WHAT IS NEEDED
Check each line below for the word "chapter", and copy those that have it.

##### DATA UNDER STUDY

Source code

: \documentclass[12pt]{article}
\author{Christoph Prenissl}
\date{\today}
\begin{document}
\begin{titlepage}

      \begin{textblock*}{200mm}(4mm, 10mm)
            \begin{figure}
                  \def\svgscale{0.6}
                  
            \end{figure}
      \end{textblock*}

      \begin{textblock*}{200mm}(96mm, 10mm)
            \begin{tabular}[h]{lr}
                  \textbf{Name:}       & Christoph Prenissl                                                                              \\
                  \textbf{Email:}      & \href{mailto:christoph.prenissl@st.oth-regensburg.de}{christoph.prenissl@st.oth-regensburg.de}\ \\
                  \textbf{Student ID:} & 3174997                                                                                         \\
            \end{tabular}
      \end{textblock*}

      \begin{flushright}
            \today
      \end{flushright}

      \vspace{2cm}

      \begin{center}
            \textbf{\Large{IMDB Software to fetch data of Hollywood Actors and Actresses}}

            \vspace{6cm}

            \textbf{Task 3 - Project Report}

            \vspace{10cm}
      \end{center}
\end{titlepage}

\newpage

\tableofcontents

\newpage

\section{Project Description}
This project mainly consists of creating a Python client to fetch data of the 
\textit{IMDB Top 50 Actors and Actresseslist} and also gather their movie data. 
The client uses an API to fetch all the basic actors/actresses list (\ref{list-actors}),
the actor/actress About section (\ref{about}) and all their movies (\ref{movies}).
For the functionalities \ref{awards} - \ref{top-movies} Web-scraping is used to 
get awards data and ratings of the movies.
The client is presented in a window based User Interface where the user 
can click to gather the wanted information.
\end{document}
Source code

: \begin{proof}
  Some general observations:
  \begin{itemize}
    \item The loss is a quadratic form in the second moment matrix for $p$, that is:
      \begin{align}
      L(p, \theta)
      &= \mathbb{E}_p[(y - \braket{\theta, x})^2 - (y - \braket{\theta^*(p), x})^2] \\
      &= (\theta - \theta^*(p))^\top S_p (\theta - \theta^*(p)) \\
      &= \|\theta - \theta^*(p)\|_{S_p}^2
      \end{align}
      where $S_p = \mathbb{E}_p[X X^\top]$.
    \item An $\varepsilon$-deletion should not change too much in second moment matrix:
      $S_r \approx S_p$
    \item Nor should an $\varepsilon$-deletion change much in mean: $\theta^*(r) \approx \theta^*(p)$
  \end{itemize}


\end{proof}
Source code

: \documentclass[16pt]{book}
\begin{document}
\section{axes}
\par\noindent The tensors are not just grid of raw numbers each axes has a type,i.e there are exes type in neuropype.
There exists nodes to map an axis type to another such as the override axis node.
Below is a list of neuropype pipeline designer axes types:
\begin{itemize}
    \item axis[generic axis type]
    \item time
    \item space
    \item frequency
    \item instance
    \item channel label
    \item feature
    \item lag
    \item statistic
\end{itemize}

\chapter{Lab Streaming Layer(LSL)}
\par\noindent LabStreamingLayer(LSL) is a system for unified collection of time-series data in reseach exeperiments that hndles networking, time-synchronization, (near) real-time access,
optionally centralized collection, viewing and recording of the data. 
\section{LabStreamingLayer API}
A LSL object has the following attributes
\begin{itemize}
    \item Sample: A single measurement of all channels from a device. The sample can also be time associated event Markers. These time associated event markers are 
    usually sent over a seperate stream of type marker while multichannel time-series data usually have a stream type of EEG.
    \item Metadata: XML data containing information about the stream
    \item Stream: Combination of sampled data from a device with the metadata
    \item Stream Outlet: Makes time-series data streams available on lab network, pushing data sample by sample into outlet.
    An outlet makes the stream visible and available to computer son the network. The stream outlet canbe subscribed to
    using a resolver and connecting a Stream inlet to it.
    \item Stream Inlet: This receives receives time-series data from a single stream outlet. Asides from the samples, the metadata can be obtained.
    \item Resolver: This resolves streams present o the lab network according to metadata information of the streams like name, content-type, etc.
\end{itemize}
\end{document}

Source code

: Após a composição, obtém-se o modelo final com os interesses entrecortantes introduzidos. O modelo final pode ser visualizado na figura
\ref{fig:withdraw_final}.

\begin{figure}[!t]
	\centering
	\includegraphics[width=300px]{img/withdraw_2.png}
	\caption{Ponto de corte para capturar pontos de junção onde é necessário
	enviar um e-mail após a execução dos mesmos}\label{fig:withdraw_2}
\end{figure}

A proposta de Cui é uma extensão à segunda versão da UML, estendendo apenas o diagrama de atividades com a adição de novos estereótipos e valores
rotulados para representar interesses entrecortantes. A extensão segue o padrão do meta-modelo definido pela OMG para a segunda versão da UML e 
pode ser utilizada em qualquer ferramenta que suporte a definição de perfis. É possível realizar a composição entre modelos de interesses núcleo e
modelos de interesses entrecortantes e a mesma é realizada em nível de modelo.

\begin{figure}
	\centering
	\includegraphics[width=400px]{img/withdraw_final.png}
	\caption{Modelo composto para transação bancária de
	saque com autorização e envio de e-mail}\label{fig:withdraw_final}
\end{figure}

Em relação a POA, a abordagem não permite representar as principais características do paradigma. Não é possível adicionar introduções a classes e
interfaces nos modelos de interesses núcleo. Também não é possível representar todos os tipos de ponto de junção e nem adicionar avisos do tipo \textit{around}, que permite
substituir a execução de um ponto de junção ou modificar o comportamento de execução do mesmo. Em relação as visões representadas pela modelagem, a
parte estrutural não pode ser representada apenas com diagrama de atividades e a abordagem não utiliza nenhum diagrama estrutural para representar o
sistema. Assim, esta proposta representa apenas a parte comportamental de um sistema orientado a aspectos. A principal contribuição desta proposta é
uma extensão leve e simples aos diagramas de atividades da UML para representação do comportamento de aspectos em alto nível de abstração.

##########
##### DATA UNDER STUDY

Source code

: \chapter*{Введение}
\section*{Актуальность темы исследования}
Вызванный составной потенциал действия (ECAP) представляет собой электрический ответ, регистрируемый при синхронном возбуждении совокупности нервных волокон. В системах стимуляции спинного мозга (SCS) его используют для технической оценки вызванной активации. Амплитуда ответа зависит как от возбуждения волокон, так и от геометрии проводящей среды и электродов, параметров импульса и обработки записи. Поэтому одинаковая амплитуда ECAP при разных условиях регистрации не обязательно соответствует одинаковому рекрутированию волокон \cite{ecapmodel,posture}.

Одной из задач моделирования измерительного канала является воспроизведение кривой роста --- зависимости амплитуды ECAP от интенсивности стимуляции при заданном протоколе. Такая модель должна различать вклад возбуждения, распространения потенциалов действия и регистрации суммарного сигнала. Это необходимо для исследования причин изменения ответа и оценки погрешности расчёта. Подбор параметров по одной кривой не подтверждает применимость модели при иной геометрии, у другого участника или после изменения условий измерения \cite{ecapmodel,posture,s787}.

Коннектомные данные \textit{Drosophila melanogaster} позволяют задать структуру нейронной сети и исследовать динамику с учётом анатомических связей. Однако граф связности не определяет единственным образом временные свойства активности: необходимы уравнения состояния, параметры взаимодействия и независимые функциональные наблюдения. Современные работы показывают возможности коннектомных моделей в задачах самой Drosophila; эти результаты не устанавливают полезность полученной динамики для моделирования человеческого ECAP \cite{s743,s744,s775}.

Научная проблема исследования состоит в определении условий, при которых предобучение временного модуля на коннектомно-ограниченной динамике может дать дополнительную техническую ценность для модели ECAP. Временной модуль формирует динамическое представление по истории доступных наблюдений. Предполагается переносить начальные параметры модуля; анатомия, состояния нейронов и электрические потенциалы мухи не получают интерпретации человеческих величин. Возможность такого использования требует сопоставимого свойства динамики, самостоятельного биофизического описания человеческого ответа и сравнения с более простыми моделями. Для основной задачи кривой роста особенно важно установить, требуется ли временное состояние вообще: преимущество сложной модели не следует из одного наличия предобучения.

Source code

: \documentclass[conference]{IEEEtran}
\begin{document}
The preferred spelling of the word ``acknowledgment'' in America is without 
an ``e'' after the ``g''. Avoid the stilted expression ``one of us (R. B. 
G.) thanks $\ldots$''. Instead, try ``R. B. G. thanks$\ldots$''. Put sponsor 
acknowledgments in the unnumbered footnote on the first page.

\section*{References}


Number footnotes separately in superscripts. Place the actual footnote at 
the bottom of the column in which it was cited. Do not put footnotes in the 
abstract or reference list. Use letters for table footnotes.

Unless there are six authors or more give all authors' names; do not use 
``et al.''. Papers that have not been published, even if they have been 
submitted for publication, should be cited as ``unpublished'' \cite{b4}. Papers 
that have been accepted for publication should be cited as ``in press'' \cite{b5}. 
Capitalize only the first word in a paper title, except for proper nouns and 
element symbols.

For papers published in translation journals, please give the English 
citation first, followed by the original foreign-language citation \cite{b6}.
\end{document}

##########

EXERCISE SOLUTION
\chapter{Lab Streaming Layer(LSL)}
: \chapter*{Введение}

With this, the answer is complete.